- [What to produce]:
The line with "of loading shape.", the line with "string | 'circle'", and all lines between them in the material below: return these exactly, and no others.

- [Dataset extract]:
/---
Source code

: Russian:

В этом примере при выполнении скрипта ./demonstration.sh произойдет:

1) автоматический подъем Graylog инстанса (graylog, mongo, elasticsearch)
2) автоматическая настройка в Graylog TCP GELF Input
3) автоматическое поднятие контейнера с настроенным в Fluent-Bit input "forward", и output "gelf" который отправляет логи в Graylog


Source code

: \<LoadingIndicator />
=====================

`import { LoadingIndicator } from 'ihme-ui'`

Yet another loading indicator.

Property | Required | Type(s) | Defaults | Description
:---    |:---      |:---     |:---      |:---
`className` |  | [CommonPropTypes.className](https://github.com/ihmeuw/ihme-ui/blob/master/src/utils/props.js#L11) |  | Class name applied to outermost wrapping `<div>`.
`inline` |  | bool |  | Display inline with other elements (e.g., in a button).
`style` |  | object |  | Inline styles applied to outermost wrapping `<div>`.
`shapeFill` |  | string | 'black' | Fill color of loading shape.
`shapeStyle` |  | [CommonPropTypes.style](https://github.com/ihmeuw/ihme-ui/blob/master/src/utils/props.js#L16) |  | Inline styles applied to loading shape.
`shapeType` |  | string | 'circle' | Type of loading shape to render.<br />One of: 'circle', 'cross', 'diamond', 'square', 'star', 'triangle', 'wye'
\---
/---
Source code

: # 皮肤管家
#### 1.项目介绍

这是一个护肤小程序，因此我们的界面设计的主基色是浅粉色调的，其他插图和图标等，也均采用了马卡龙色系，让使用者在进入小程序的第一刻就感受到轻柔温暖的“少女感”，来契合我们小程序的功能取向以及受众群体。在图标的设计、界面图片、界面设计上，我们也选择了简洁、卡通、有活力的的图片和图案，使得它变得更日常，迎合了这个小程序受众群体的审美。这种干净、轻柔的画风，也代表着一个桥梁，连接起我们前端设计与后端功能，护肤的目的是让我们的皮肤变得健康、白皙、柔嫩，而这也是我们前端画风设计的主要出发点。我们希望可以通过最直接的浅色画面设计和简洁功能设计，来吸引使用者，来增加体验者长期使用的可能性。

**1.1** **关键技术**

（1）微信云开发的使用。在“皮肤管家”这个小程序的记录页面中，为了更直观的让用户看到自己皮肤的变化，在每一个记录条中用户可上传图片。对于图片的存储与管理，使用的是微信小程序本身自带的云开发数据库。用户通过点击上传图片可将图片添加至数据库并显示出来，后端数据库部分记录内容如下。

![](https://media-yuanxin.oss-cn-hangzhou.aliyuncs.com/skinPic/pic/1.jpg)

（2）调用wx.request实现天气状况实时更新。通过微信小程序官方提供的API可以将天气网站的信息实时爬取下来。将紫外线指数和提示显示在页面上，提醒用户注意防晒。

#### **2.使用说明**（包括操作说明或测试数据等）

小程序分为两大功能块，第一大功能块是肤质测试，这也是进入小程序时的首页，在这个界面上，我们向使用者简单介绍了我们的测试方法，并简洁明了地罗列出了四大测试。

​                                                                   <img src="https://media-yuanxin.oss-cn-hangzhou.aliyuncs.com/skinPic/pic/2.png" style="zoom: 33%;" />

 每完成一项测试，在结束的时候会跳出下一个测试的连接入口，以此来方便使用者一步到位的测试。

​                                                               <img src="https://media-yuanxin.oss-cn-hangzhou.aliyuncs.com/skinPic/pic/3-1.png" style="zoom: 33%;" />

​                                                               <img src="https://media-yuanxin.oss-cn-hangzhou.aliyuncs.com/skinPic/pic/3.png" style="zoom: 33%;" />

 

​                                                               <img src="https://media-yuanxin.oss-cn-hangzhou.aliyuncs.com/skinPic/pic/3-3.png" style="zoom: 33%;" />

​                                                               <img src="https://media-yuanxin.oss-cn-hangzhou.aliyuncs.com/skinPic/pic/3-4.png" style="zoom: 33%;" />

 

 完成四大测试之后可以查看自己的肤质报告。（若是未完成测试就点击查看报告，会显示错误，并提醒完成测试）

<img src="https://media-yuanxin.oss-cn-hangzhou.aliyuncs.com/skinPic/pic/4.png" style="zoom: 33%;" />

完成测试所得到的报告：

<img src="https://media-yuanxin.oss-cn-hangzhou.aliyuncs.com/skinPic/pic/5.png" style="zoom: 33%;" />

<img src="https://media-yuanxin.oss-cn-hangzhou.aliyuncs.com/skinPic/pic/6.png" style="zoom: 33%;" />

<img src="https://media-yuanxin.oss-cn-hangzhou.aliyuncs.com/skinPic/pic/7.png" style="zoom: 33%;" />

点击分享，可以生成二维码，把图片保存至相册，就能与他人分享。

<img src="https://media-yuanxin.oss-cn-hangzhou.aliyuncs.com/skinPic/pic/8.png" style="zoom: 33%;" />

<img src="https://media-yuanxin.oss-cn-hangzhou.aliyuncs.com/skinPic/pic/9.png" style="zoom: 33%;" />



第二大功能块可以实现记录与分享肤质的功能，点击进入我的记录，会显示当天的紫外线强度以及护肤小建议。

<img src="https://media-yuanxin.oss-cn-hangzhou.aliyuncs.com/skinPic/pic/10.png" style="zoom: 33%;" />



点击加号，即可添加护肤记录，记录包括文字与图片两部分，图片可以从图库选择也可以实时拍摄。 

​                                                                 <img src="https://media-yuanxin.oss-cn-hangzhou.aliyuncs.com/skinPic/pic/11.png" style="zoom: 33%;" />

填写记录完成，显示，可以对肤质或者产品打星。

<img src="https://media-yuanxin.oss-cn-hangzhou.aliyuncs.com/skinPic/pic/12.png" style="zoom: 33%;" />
\---
- [Result for this task]:
`shapeFill` |  | string | 'black' | Fill color of loading shape.
`shapeStyle` |  | [CommonPropTypes.style](https://github.com/ihmeuw/ihme-ui/blob/master/src/utils/props.js#L16) |  | Inline styles applied to loading shape.
`shapeType` |  | string | 'circle' | Type of loading shape to render.<br />One of: 'circle', 'cross', 'diamond', 'square', 'star', 'triangle', 'wye'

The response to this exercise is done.